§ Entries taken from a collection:
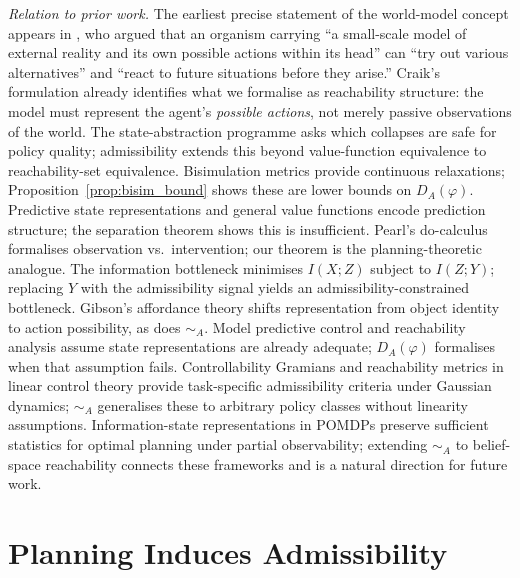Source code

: \documentclass[10pt,twocolumn]{article}
\theoremstyle{plain}
\theoremstyle{definition}
\theoremstyle{remark}
\newcommand{\simA}{\sim_{\!A}}
\newcommand{\DA}{D_{A}(\varphi)}
\begin{document}
\textit{Relation to prior work.} The earliest precise statement of the world-model
concept appears in \citet{craik1943nature}, who argued that an organism carrying
``a small-scale model of external reality and its own possible actions within its
head'' can ``try out various alternatives'' and ``react to future situations before
they arise.'' Craik's formulation already identifies what we formalise as
reachability structure: the model must represent the agent's \emph{possible
actions}, not merely passive observations of the world. The state-abstraction programme
\citep{li2006towards,ravindran2004algebraic} asks which collapses are safe for
policy quality; admissibility extends this beyond value-function equivalence to
reachability-set equivalence. Bisimulation metrics \citep{ferns2004metrics,
castro2010bisimulation,kemertas2021towards,zhang2021learning} provide continuous
relaxations; Proposition~\ref{prop:bisim_bound} shows these are lower bounds on
$\DA$. Predictive state representations \citep{littman2002predictive} and general
value functions \citep{sutton2011horde} encode prediction structure; the
separation theorem shows this is insufficient. Pearl's do-calculus
\citep{pearl2009causality} formalises observation vs.\ intervention; our theorem
is the planning-theoretic analogue. The information bottleneck
\citep{tishby1999information} minimises $I(X;Z)$ subject to $I(Z;Y)$; replacing
$Y$ with the admissibility signal yields an admissibility-constrained bottleneck.
Gibson's affordance theory \citep{gibson1979ecological} shifts representation
from object identity to action possibility, as does $\simA$. Model predictive
control \citep{mayne2000model,garcia1989model} and reachability analysis
\citep{tomlin2003computational} assume state representations are already adequate;
$\DA$ formalises when that assumption fails. Controllability Gramians and
reachability metrics in linear control theory \citep{kalman1960general} provide
task-specific admissibility criteria under Gaussian dynamics; $\simA$ generalises
these to arbitrary policy classes without linearity assumptions.
Information-state representations in POMDPs \citep{kaelbling1998planning} preserve
sufficient statistics for optimal planning under partial observability; extending
$\simA$ to belief-space reachability connects these frameworks and is a natural
direction for future work.

\section{Planning Induces Admissibility}
\label{sec:planning}
\end{document}
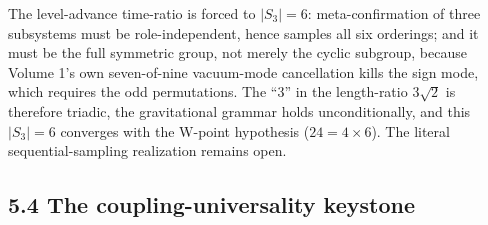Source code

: \documentclass[11pt,oneside]{report}
\theoremstyle{definition}
\theoremstyle{remark}
\begin{document}
The level-advance time-ratio is forced to \ensuremath{|S_3| = 6}:
meta-confirmation of three subsystems must be role-independent, hence
samples all six orderings; and it must be the full symmetric group, not
merely the cyclic subgroup, because Volume 1's own seven-of-nine
vacuum-mode cancellation kills the sign mode, which requires the odd
permutations. The ``3'' in the length-ratio \ensuremath{3\sqrt{2}} is
therefore triadic, the gravitational grammar holds unconditionally, and
this \ensuremath{|S_3| = 6} converges with the W-point hypothesis
(\ensuremath{24 = 4 \times 6}). The literal sequential-sampling
realization remains open.

\subsection*{5.4 The coupling-universality keystone}
\end{document}
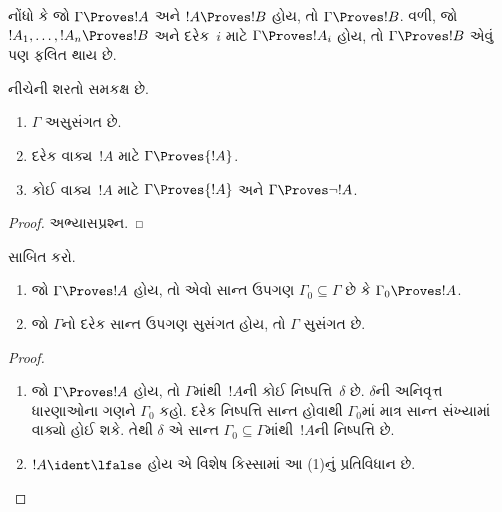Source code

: નોંધો કે જો $\Gamma \Proves !A$ અને $!A \Proves !B$ હોય, તો
$\Gamma \Proves !B$. વળી, જો $!A_1, \dots, !A_n \Proves !B$ અને
દરેક~$i$ માટે $\Gamma \Proves !A_i$ હોય, તો $\Gamma \Proves !B$
એવું પણ ફલિત થાય છે.

\begin{prop}
નીચેની શરતો સમકક્ષ છે.
    \begin{enumerate}
      \item \( \Gamma \) અસુસંગત છે.
      \item દરેક વાક્ય~\( {!A} \) માટે \( \Gamma \Proves {!A} \).
      \item કોઈ વાક્ય~\( {!A} \) માટે \( \Gamma \Proves {!A} \) અને \( \Gamma \Proves \lnot {!A} \).
    \end{enumerate}
\end{prop}

\begin{proof}
અભ્યાસપ્રશ્ન.
\end{proof}

\begin{prob}
 સાબિત કરો.
\end{prob}



\begin{prop}[સઘનતા]
  \begin{enumerate}
  \item જો $\Gamma \Proves !A$ હોય, તો એવો સાન્ત ઉપગણ
    $\Gamma_0 \subseteq \Gamma$ છે કે $\Gamma_0 \Proves !A$.
  \item જો $\Gamma$નો દરેક સાન્ત ઉપગણ સુસંગત હોય, તો $\Gamma$ સુસંગત છે.
  \end{enumerate}
\end{prop}

\begin{proof}
  \begin{enumerate}
    \item જો $\Gamma \Proves !A$ હોય, તો $\Gamma$માંથી~$!A$ની કોઈ
      નિષ્પત્તિ~$\delta$ છે. $\delta$ની અનિવૃત્ત
      ધારણાઓના ગણને $\Gamma_0$ કહો. દરેક નિષ્પત્તિ સાન્ત હોવાથી
      $\Gamma_0$માં માત્ર સાન્ત સંખ્યામાં વાક્યો હોઈ શકે. તેથી
      $\delta$ એ સાન્ત $\Gamma_0 \subseteq \Gamma$માંથી~$!A$ની
      નિષ્પત્તિ છે.
    \item $!A \ident \lfalse$ હોય એ વિશેષ કિસ્સામાં આ (1)નું
      પ્રતિવિધાન છે.
  \end{enumerate}
\end{proof}
\endgroup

§ TASK STATEMENT: Among the lines of the data above, count those holding "this" and state only the number.

§ TASK SOLUTION: 3